■ Exercise objective: For each entry below, copy the text exactly and leave out any picture.

Records from a data collection:

━━━━━━

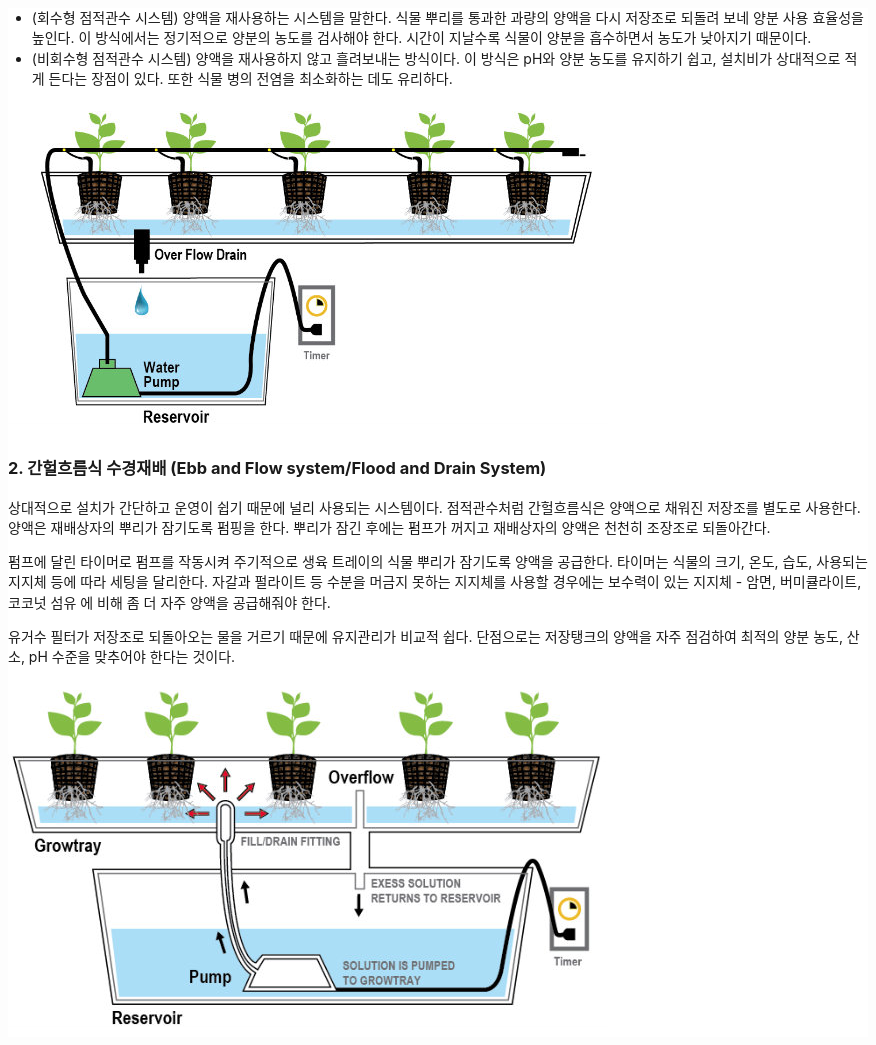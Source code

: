 - (회수형 점적관수 시스템) 양액을 재사용하는 시스템을 말한다. 식물 뿌리를 통과한 과량의 양액을 다시 저장조로 되돌려 보네 양분 사용 효율성을 높인다. 이 방식에서는 정기적으로 양분의 농도를 검사해야 한다. 시간이 지날수록 식물이 양분을 흡수하면서 농도가 낮아지기 때문이다.
- (비회수형 점적관수 시스템) 양액을 재사용하지 않고 흘려보내는 방식이다. 이 방식은 pH와 양분 농도를 유지하기 쉽고, 설치비가 상대적으로 적게 든다는 장점이 있다. 또한 식물 병의 전염을 최소화하는 데도 유리하다.

![img](../../images/drip-system.jpeg)

### 2. 간헐흐름식 수경재배 (Ebb and Flow system/Flood and Drain System)

상대적으로 설치가 간단하고 운영이 쉽기 때문에 널리 사용되는 시스템이다. 점적관수처럼 간헐흐름식은 양액으로 채워진 저장조를 별도로 사용한다. 양액은 재배상자의 뿌리가 잠기도록 펌핑을 한다. 뿌리가 잠긴 후에는 펌프가 꺼지고 재배상자의 양액은 천천히 조장조로 되돌아간다.

펌프에 달린 타이머로 펌프를 작동시켜 주기적으로 생육 트레이의 식물 뿌리가 잠기도록 양액을 공급한다. 타이머는 식물의 크기, 온도, 습도, 사용되는 지지체 등에 따라 세팅을 달리한다. 자갈과 펄라이트 등 수분을 머금지 못하는 지지체를 사용할 경우에는 보수력이 있는 지지체 - 암면, 버미큘라이트, 코코넛 섬유 에 비해 좀 더 자주 양액을 공급해줘야 한다.

유거수 필터가 저장조로 되돌아오는 물을 거르기 때문에 유지관리가 비교적 쉽다. 단점으로는 저장탱크의 양액을 자주 점검하여 최적의 양분 농도, 산소, pH 수준을 맞추어야 한다는 것이다.

![img](../../images/ebb-and-flow-system.jpeg)

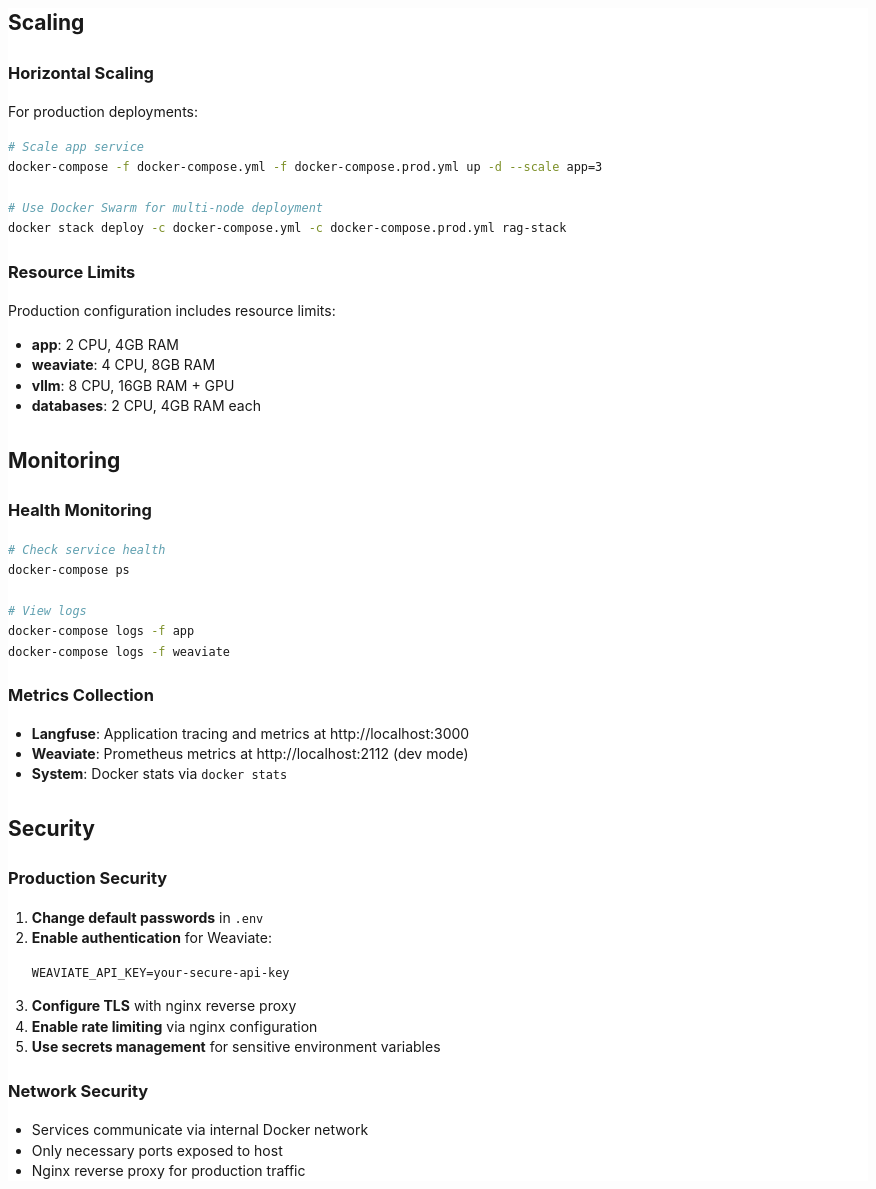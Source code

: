 ## Scaling

### Horizontal Scaling
For production deployments:

```bash
# Scale app service
docker-compose -f docker-compose.yml -f docker-compose.prod.yml up -d --scale app=3

# Use Docker Swarm for multi-node deployment
docker stack deploy -c docker-compose.yml -c docker-compose.prod.yml rag-stack
```

### Resource Limits
Production configuration includes resource limits:
- **app**: 2 CPU, 4GB RAM
- **weaviate**: 4 CPU, 8GB RAM  
- **vllm**: 8 CPU, 16GB RAM + GPU
- **databases**: 2 CPU, 4GB RAM each

## Monitoring

### Health Monitoring
```bash
# Check service health
docker-compose ps

# View logs
docker-compose logs -f app
docker-compose logs -f weaviate
```

### Metrics Collection
- **Langfuse**: Application tracing and metrics at http://localhost:3000
- **Weaviate**: Prometheus metrics at http://localhost:2112 (dev mode)
- **System**: Docker stats via `docker stats`

## Security

### Production Security
1. **Change default passwords** in `.env`
2. **Enable authentication** for Weaviate:
   ```env
   WEAVIATE_API_KEY=your-secure-api-key
   ```
3. **Configure TLS** with nginx reverse proxy
4. **Enable rate limiting** via nginx configuration
5. **Use secrets management** for sensitive environment variables

### Network Security
- Services communicate via internal Docker network
- Only necessary ports exposed to host
- Nginx reverse proxy for production traffic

━━━━━━

■ Task result:
Source code

: - (회수형 점적관수 시스템) 양액을 재사용하는 시스템을 말한다. 식물 뿌리를 통과한 과량의 양액을 다시 저장조로 되돌려 보네 양분 사용 효율성을 높인다. 이 방식에서는 정기적으로 양분의 농도를 검사해야 한다. 시간이 지날수록 식물이 양분을 흡수하면서 농도가 낮아지기 때문이다.
- (비회수형 점적관수 시스템) 양액을 재사용하지 않고 흘려보내는 방식이다. 이 방식은 pH와 양분 농도를 유지하기 쉽고, 설치비가 상대적으로 적게 든다는 장점이 있다. 또한 식물 병의 전염을 최소화하는 데도 유리하다.

![img](../../images/drip-system.jpeg)

### 2. 간헐흐름식 수경재배 (Ebb and Flow system/Flood and Drain System)

상대적으로 설치가 간단하고 운영이 쉽기 때문에 널리 사용되는 시스템이다. 점적관수처럼 간헐흐름식은 양액으로 채워진 저장조를 별도로 사용한다. 양액은 재배상자의 뿌리가 잠기도록 펌핑을 한다. 뿌리가 잠긴 후에는 펌프가 꺼지고 재배상자의 양액은 천천히 조장조로 되돌아간다.

펌프에 달린 타이머로 펌프를 작동시켜 주기적으로 생육 트레이의 식물 뿌리가 잠기도록 양액을 공급한다. 타이머는 식물의 크기, 온도, 습도, 사용되는 지지체 등에 따라 세팅을 달리한다. 자갈과 펄라이트 등 수분을 머금지 못하는 지지체를 사용할 경우에는 보수력이 있는 지지체 - 암면, 버미큘라이트, 코코넛 섬유 에 비해 좀 더 자주 양액을 공급해줘야 한다.

유거수 필터가 저장조로 되돌아오는 물을 거르기 때문에 유지관리가 비교적 쉽다. 단점으로는 저장탱크의 양액을 자주 점검하여 최적의 양분 농도, 산소, pH 수준을 맞추어야 한다는 것이다.

![img](../../images/ebb-and-flow-system.jpeg)

Source code

: ## Scaling

### Horizontal Scaling
For production deployments:

```bash
# Scale app service
docker-compose -f docker-compose.yml -f docker-compose.prod.yml up -d --scale app=3

# Use Docker Swarm for multi-node deployment
docker stack deploy -c docker-compose.yml -c docker-compose.prod.yml rag-stack
```

### Resource Limits
Production configuration includes resource limits:
- **app**: 2 CPU, 4GB RAM
- **weaviate**: 4 CPU, 8GB RAM  
- **vllm**: 8 CPU, 16GB RAM + GPU
- **databases**: 2 CPU, 4GB RAM each

## Monitoring

### Health Monitoring
```bash
# Check service health
docker-compose ps

# View logs
docker-compose logs -f app
docker-compose logs -f weaviate
```

### Metrics Collection
- **Langfuse**: Application tracing and metrics at http://localhost:3000
- **Weaviate**: Prometheus metrics at http://localhost:2112 (dev mode)
- **System**: Docker stats via `docker stats`

## Security

### Production Security
1. **Change default passwords** in `.env`
2. **Enable authentication** for Weaviate:
   ```env
   WEAVIATE_API_KEY=your-secure-api-key
   ```
3. **Configure TLS** with nginx reverse proxy
4. **Enable rate limiting** via nginx configuration
5. **Use secrets management** for sensitive environment variables

### Network Security
- Services communicate via internal Docker network
- Only necessary ports exposed to host
- Nginx reverse proxy for production traffic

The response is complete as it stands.